(Stored items)
[Start of Attachment]

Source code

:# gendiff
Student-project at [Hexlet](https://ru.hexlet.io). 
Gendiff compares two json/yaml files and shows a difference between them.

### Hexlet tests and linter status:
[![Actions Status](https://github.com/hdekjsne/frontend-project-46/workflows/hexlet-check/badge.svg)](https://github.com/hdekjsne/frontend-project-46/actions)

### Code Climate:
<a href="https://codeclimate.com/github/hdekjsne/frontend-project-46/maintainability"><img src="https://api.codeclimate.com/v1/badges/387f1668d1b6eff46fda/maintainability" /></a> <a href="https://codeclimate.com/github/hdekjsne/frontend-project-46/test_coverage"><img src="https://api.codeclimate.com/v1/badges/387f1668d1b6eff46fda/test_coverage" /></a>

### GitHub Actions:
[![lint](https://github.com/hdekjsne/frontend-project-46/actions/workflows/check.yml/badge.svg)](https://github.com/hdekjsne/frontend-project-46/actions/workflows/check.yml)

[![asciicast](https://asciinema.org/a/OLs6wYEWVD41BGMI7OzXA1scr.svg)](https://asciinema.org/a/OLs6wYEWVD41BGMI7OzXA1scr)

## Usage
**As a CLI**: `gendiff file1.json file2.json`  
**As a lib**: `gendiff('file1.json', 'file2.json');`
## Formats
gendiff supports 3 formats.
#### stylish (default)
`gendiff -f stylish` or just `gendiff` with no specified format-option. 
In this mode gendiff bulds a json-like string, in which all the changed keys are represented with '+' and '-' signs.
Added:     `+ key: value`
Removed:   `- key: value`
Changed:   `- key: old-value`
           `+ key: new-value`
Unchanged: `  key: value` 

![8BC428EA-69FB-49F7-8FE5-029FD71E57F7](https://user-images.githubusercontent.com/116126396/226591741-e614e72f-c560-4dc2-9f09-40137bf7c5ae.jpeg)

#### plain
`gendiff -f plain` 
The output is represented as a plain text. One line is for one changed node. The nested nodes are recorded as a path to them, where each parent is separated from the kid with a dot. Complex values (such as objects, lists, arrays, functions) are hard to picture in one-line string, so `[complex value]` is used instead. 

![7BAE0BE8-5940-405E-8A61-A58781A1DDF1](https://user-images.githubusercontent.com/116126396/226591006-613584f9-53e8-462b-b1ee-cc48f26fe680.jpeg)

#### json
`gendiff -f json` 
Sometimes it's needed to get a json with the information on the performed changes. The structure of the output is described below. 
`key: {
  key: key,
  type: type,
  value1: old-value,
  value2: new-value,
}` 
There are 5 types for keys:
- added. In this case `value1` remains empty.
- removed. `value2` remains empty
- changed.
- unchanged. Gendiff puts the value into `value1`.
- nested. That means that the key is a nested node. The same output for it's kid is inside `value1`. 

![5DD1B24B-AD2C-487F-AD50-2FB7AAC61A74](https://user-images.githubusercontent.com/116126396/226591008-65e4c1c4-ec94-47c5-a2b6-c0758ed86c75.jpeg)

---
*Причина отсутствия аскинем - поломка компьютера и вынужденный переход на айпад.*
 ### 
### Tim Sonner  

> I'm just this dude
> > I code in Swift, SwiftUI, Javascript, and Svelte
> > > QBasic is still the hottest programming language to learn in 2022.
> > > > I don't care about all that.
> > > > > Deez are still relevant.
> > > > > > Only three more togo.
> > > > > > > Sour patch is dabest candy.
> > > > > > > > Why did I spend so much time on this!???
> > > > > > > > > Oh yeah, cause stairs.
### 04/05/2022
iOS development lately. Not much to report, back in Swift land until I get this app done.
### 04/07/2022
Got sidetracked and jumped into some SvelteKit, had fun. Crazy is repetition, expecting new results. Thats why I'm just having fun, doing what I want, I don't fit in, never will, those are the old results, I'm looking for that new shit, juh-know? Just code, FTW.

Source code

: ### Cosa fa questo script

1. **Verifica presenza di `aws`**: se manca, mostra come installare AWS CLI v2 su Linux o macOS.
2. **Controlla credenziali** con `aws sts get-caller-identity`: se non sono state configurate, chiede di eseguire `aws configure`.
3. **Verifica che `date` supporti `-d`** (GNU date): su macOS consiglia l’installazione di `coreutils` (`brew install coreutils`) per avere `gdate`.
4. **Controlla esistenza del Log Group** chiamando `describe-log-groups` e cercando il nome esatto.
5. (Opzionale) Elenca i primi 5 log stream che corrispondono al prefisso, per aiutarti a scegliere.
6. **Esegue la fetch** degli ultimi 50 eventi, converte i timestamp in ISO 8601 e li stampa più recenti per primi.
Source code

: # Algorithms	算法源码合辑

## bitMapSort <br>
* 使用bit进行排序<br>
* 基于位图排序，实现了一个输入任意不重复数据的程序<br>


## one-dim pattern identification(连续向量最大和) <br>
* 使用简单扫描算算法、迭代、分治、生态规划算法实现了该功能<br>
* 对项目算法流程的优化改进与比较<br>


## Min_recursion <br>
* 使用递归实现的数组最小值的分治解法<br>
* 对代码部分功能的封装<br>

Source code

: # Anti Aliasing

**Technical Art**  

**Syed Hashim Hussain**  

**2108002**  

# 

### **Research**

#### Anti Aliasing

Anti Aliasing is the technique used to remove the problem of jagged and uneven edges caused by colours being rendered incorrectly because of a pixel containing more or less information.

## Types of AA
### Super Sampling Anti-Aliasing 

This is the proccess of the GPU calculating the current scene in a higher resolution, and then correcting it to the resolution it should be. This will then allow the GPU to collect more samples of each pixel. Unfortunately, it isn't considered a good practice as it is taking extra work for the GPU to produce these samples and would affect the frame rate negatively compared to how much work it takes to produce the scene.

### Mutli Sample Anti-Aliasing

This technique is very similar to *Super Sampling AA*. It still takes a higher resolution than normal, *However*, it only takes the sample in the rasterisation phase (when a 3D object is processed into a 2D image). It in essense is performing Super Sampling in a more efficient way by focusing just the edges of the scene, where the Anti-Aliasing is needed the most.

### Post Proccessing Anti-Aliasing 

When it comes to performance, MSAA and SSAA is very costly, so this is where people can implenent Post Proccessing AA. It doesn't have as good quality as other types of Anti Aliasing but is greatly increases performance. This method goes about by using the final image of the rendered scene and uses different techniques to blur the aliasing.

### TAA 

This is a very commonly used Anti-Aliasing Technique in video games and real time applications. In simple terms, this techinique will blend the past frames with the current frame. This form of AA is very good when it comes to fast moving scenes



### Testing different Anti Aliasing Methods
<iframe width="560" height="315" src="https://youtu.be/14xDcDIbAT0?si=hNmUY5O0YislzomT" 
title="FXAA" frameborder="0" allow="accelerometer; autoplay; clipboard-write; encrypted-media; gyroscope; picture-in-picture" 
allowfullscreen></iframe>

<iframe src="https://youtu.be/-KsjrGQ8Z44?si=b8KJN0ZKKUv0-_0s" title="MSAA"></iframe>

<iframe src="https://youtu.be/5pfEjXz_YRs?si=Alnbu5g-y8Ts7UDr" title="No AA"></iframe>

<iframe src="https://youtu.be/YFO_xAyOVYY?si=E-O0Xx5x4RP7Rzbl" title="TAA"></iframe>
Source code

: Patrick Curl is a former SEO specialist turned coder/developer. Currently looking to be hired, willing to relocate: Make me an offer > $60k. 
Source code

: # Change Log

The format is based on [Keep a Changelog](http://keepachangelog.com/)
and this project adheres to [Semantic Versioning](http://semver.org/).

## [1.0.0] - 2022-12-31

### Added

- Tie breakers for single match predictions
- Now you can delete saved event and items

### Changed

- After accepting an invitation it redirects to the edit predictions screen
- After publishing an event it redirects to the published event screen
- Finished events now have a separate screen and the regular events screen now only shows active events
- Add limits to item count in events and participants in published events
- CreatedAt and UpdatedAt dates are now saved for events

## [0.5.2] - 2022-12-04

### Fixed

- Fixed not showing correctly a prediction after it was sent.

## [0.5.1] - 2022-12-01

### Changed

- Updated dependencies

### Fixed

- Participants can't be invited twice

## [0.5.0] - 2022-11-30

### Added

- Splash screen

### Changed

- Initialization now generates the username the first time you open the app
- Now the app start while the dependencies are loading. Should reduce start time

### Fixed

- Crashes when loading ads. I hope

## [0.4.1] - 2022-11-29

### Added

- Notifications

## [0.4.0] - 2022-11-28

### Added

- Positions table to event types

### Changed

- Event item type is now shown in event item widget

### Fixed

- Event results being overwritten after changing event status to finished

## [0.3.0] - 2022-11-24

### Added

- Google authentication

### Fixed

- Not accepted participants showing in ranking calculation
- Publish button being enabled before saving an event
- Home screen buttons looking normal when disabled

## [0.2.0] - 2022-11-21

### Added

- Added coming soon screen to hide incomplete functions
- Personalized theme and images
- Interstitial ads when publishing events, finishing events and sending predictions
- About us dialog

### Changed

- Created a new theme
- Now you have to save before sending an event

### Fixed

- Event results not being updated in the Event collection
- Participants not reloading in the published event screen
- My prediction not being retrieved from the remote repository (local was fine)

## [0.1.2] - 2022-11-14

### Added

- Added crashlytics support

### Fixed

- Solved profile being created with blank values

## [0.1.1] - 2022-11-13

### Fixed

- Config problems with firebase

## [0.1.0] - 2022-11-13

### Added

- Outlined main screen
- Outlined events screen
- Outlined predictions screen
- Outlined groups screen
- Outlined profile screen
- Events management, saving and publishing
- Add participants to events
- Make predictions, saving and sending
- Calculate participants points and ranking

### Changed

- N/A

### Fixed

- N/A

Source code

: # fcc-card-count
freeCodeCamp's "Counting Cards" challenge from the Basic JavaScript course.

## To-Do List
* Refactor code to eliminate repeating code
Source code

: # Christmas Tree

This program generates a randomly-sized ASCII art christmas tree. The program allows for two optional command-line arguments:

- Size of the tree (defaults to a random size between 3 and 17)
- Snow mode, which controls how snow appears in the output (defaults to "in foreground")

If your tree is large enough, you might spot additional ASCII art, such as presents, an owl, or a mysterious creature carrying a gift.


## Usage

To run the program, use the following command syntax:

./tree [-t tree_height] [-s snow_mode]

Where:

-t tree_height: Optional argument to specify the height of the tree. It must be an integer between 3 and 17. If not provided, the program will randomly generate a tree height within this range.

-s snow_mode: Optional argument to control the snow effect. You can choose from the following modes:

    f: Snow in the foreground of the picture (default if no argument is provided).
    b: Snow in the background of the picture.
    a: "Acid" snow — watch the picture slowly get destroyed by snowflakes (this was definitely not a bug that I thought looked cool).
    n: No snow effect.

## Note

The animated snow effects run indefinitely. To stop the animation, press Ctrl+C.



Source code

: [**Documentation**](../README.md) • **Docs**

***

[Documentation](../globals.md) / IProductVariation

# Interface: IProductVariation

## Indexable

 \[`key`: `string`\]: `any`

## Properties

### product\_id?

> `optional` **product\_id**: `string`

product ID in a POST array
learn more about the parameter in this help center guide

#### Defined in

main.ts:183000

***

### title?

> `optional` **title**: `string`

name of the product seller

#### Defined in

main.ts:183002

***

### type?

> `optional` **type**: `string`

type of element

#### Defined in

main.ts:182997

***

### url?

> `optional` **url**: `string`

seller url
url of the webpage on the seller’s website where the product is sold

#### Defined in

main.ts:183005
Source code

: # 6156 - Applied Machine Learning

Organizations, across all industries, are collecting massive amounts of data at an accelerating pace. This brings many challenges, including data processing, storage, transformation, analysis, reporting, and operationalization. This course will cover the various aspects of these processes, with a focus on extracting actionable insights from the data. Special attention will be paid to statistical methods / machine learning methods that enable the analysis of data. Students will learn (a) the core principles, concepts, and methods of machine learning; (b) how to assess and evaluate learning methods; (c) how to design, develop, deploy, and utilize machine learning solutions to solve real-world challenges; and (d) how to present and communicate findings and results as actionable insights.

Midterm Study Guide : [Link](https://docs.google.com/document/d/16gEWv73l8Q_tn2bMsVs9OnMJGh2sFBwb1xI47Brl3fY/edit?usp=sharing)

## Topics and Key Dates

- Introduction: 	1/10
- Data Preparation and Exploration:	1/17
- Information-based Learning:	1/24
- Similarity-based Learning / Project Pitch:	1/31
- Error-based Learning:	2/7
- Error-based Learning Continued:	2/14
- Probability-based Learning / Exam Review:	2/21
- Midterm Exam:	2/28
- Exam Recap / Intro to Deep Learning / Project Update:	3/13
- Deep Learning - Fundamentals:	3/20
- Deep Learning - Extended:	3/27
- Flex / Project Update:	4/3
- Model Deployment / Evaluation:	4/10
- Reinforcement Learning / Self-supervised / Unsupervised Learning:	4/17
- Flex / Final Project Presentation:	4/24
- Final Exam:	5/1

[End of Attachment]

== Task goal ==
From the data above, return every line from the line that has "is dabest candy." up to and including the line that has "### 04/07/2022", exactly.

== Exercise answer ==
> > > > > > > Sour patch is dabest candy.
> > > > > > > > Why did I spend so much time on this!???
> > > > > > > > > Oh yeah, cause stairs.
### 04/05/2022
iOS development lately. Not much to report, back in Swift land until I get this app done.
### 04/07/2022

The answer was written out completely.